Originally published by Adam Rasheed at sympli.io on November 23, 2016.

For aesthetic inspiration, websites like Awwwards and Dribbble are fine. Great, even — I use them quite often when I need colour ideas or typography inspiration. However, focusing on visual aesthetics alone won’t help you design interfaces that are both intuitive and helpful to the user. Great UI design should solve problems, in addition to having visual appeal.

Why Dribbble Isn’t the Best Place for Inspiration

Many designers complain about the “Dribbbilization of Design” ? the act of designing user interfaces with high visual appeal (fancy animations, trendy layouts, et cetera) but little consideration for user experience, in order to earn likes on Dribbble. When designs don’t solve problems, they hold little value as inspiration, but where can we find UI inspiration that looks visually appealing while actively helping the user?

Lets take a look.

Look At Case Studies

Case studies are often the best types of inspiration. Instead of a 300 x 400px Dribbble shot, a case study will usually offer deeper insights into a design with various work samples and contextual annotations explaining the designers’ process.
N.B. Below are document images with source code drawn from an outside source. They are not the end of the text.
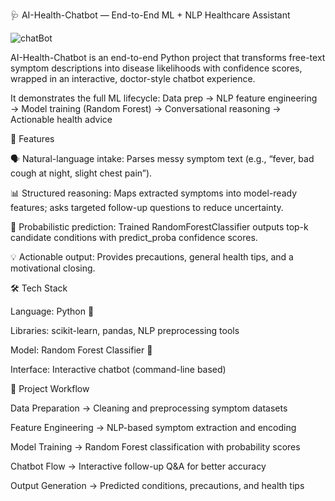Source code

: 🩺 AI-Health-Chatbot — End-to-End ML + NLP Healthcare Assistant

![chatBot](https://github.com/user-attachments/assets/fb61ca62-c940-44aa-b533-14312a44a4da)

AI-Health-Chatbot is an end-to-end Python project that transforms free-text symptom descriptions into disease likelihoods with confidence scores, wrapped in an interactive, doctor-style chatbot experience.

It demonstrates the full ML lifecycle:
Data prep → NLP feature engineering → Model training (Random Forest) → Conversational reasoning → Actionable health advice


🚀 Features

🗣️ Natural-language intake: Parses messy symptom text (e.g., “fever, bad cough at night, slight chest pain”).

📊 Structured reasoning: Maps extracted symptoms into model-ready features; asks targeted follow-up questions to reduce uncertainty.

🤖 Probabilistic prediction: Trained RandomForestClassifier outputs top-k candidate conditions with predict_proba confidence scores.

💡 Actionable output: Provides precautions, general health tips, and a motivational closing.


🛠️ Tech Stack

Language: Python 🐍

Libraries: scikit-learn, pandas, NLP preprocessing tools

Model: Random Forest Classifier 🌲

Interface: Interactive chatbot (command-line based)

📌 Project Workflow

Data Preparation → Cleaning and preprocessing symptom datasets

Feature Engineering → NLP-based symptom extraction and encoding

Model Training → Random Forest classification with probability scores

Chatbot Flow → Interactive follow-up Q&A for better accuracy

Output Generation → Predicted conditions, precautions, and health tips



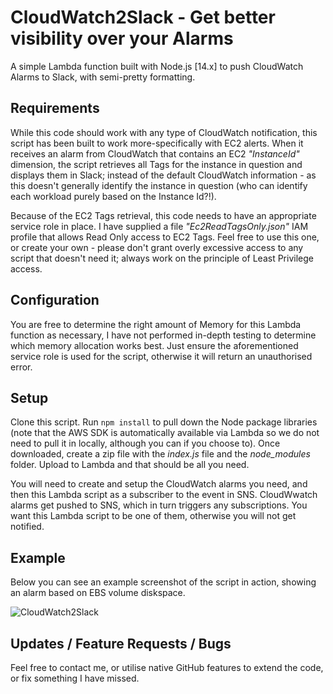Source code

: # CloudWatch2Slack - Get better visibility over your Alarms
 A simple Lambda function built with Node.js [14.x] to push CloudWatch Alarms to Slack, with semi-pretty formatting.
 
 ## Requirements
 While this code should work with any type of CloudWatch notification, this script has been built to work more-specifically with EC2 alerts. When it receives an alarm from CloudWatch that contains an EC2 _"InstanceId"_ dimension, the script retrieves all Tags for the instance in question and displays them in Slack; instead of the default CloudWatch information - as this doesn't generally identify the instance in question (who can identify each workload purely based on the Instance Id?!).
 
 Because of the EC2 Tags retrieval, this code needs to have an appropriate service role in place. I have supplied a file _"Ec2ReadTagsOnly.json"_ IAM profile that allows Read Only access to EC2 Tags. Feel free to use this one, or create your own - please don't grant overly excessive access to any script that doesn't need it; always work on the principle of Least Privilege access. 

## Configuration
You are free to determine the right amount of Memory for this Lambda function as necessary, I have not performed in-depth testing to determine which memory allocation works best. Just ensure the aforementioned service role is used for the script, otherwise it will return an unauthorised error.

## Setup
Clone this script. Run `npm install` to pull down the Node package libraries (note that the AWS SDK is automatically available via Lambda so we do not need to pull it in locally, although you can if you choose to). Once downloaded, create a zip file with the _index.js_ file and the _node_modules_ folder. Upload to Lambda and that should be all you need.

You will need to create and setup the CloudWatch alarms you need, and then this Lambda script as a subscriber to the event in SNS. CloudWwatch alarms get pushed to SNS, which in turn triggers any subscriptions. You want this Lambda script to be one of them, otherwise you will not get notified.

## Example
Below you can see an example screenshot of the script in action, showing an alarm based on EBS volume diskspace.

![CloudWatch2Slack](https://user-images.githubusercontent.com/180614/113428305-7a56ff80-93ce-11eb-9b55-80e8e8aa89e2.png)

## Updates / Feature Requests / Bugs
Feel free to contact me, or utilise native GitHub features to extend the code, or fix something I have missed.
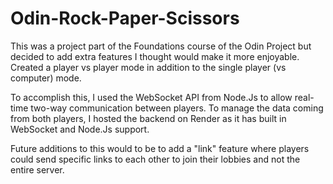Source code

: # Odin-Rock-Paper-Scissors

This was a project part of the Foundations course of the Odin Project but decided
to add extra features I thought would make it more enjoyable. Created a player vs 
player mode in addition to the single player (vs computer) mode. 

To accomplish this, I used the WebSocket API from Node.Js to allow real-time 
two-way communication between players. To manage the data coming from both players,
I hosted the backend on Render as it has built in WebSocket and Node.Js support.

Future additions to this would to be to add a "link" feature where players could
send specific links to each other to join their lobbies and not the entire server.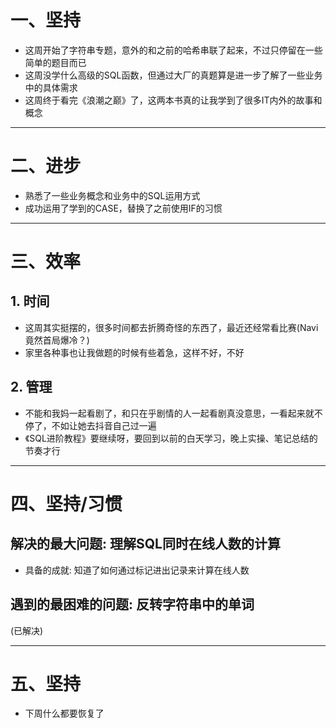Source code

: # 一、坚持

- 这周开始了字符串专题，意外的和之前的哈希串联了起来，不过只停留在一些简单的题目而已
- 这周没学什么高级的SQL函数，但通过大厂的真题算是进一步了解了一些业务中的具体需求
- 这周终于看完《浪潮之巅》了，这两本书真的让我学到了很多IT内外的故事和概念

<hr>











# 二、进步

- 熟悉了一些业务概念和业务中的SQL运用方式
- 成功运用了学到的CASE，替换了之前使用IF的习惯

<hr>













# 三、效率



## 1. 时间

- 这周其实挺摆的，很多时间都去折腾奇怪的东西了，最近还经常看比赛(Navi竟然首局爆冷？)
- 家里各种事也让我做题的时候有些着急，这样不好，不好



## 2. 管理

- 不能和我妈一起看剧了，和只在乎剧情的人一起看剧真没意思，一看起来就不停了，不如让她去抖音自己过一遍
- 《SQL进阶教程》要继续呀，要回到以前的白天学习，晚上实操、笔记总结的节奏才行

<hr>













# 四、坚持/习惯



## 解决的最大问题: 理解SQL同时在线人数的计算

- 具备的成就: 知道了如何通过标记进出记录来计算在线人数



## 遇到的最困难的问题: 反转字符串中的单词

(已解决)

<hr>

















# 五、坚持

- 下周什么都要恢复了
Here’s what you should look for in a case study:

  • Process: look at case studies by designers that you admire. Observe how they start a design and make iterations based on the project goals at hand, and end with a buffed design.
  • Problem-solving: exceptional design should reduce difficulties. Good case studies will outline the users’ difficulties and explain how the designer helped the user overcome them through design. Reading case studies are a valuable learning experience!
  • Metrics: look at case studies that quantify success. How many more users signed up because of the new on-boarding? How much did the bounce rate decrease by because of the home page redesign? Top case studies will measure success in this way.
  • Aesthetics: aesthetic choices, while not the most important aspect of design, still matter quite a bit; after all, visual appeal is what users tend to notice first. Great case studies will explain why the designer chose certain colours and fonts.

Look Within a Range of Different Industries

Looking only at what other designers in your space are doing won’t do you any favours. Instead, try to find examples of meaningful UI design outside of the industry that you’re working in as well (especially if you’re working in a hugely competitive industry like technology, which tends to be more obsessed with following trends blindly than other industries).

Look at Your Competition

Objectively look at what your competitors are doing, not so you can outright copy their design, but so you can see how the market is responding to it, whats working, and what isn’t.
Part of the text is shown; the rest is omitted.